Have You Received a Letter from the IRS? If So, Here's What You Need to Do
The agency may contact you for other reasons besides an audit
To the relief of taxpayers across the country, Tax Day has come and gone for another year. What many people do not know is that the IRS may still contact them, even if they're not being audited.
According to the IRS, more people were informed about math errors on their returns last year than were audited.
If you get a letter from the taxman, open it immediately. If someone else prepared your taxes for you, let them know about all but the most minor issues. Respond to the letter in writing within the prescribed period, which is usually 30 days. Include copies of your evidence with your response.
If the letter informs you of a name misspelling or an incorrect Social Security number, check your return and call the agency with the correct information.
Here are examples of some of the notices that the IRS may send you:
- Overpaid Taxes
- Mismatched Information
- Correspondence Audits
- Audit Request
- Balance-Due Notices
- Final Notice and Intent to Levy
You'll receive a document called Notice CP 49 when the IRS applies any overpaid taxes to other taxes that you owe. You don't have to do anything when you receive this notice unless you disagree with the amount.
If the amount of interest you report on your 1040 is different from the amount that your bank or brokerage reported, the IRS will send you Notice CP 2000, which will outline the difference.
If the amount you claimed in estimated tax payments is different from the amount that the IRS received, it will send you Notice CP 23, "Estimated Tax Discrepancy, Balance Due."
To correct these mistakes, write a letter explaining the difference and attach the evidence, such as W-2 forms, canceled checks for estimated payments, or bank or brokerage statements. If you realize that you made a mistake, sign the notice and send it back with your check.
If the agency sees any red flags on your return, it will ask you for detailed backup information, such as a mileage log for business mileage claimed. Respond within 30 days; if you don't, you'll lose the deduction, even if you were correct.
Although it is unlikely that you will be audited, it is possible. If you do receive an audit request notice, take it to your tax preparer or to a qualified certified public accountant or an enrolled agent (a professional who is authorized by the IRS to prepare tax returns).

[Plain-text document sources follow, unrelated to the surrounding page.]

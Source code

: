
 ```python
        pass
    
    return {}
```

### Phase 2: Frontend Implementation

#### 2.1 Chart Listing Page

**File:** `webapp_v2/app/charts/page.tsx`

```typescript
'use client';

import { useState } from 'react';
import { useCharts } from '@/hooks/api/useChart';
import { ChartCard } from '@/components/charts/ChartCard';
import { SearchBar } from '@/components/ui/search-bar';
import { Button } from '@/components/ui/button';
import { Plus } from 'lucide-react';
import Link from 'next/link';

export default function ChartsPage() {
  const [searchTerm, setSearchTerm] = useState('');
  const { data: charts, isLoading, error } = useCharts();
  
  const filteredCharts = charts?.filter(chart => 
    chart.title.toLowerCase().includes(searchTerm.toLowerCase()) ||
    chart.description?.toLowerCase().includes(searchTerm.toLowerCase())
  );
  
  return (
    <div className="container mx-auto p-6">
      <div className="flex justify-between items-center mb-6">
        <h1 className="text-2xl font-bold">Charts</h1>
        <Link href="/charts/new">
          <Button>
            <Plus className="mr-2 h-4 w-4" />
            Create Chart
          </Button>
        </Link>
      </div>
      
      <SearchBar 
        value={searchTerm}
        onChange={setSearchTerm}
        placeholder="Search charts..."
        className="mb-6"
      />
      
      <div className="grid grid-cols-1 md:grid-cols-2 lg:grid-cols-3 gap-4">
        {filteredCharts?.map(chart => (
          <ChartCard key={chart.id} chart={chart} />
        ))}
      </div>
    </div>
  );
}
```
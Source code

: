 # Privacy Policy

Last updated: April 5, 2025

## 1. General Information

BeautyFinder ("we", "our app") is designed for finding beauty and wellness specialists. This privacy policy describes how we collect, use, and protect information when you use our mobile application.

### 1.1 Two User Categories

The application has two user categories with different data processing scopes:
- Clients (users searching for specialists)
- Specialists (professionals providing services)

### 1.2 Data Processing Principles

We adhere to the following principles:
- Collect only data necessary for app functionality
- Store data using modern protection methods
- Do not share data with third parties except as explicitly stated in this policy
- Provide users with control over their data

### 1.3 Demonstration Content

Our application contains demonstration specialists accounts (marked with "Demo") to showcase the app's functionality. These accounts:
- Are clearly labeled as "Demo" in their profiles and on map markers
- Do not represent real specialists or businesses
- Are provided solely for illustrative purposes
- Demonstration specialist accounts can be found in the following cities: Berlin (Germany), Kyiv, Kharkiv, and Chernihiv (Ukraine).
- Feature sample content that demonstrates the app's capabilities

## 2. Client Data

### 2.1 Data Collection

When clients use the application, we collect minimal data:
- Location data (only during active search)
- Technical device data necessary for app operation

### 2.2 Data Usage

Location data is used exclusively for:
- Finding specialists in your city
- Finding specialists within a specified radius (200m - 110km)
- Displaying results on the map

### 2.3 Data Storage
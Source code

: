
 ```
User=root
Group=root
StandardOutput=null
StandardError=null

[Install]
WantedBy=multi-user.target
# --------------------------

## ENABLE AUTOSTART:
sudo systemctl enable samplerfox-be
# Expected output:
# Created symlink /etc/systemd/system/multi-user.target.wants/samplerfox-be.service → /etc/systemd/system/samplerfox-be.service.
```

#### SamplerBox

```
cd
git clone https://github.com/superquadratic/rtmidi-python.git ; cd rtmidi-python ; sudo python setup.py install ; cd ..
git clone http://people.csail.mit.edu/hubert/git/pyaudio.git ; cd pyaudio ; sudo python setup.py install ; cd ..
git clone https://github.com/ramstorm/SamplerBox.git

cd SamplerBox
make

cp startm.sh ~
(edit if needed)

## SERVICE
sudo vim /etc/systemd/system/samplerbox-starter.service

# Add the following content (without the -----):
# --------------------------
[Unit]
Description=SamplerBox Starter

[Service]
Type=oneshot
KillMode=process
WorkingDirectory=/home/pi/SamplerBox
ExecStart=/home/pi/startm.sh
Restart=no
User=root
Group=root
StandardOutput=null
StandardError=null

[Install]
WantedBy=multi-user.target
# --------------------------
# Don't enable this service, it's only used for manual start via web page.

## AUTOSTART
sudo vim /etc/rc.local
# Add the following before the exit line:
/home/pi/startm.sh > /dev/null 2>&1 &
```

CP 14, "Balance Due, No Math Error," means that the IRS thinks you underpaid your tax bill. If you respond on time, you may eliminate penalties, though it won't reduce your tax liability or the interest accrued since the deadline for filing.
If you ignore the notice, you'll get a different one: CP 501, "Reminder Notice – Balance Due." This notice makes the beginning of the agency's seizure process. If you don't respond to this one either, you'll get CP 504, "Final Notice – Balance Due." This is the last notice you'll get before the IRS can start to levy your accounts, i.e. take your money to pay your debts. If you receive this notice, you'll have 10 days to respond before the IRS can act.
If you receive Notice CP 90/CP 297, "Final Notice – Notice of Intent to Levy and Notice of Your Right to a Hearing," the IRS is telling you that it's going to hold your money hostage to pay your debt. You will have 30 days to file an appeal. If you get this notice, go straight to a professional tax preparer or expert and give him or her all of your records that you can find.
Getting a letter from the IRS is not the end of the world. Make sure to open it right away and take the appropriate action, and your life will be much easier.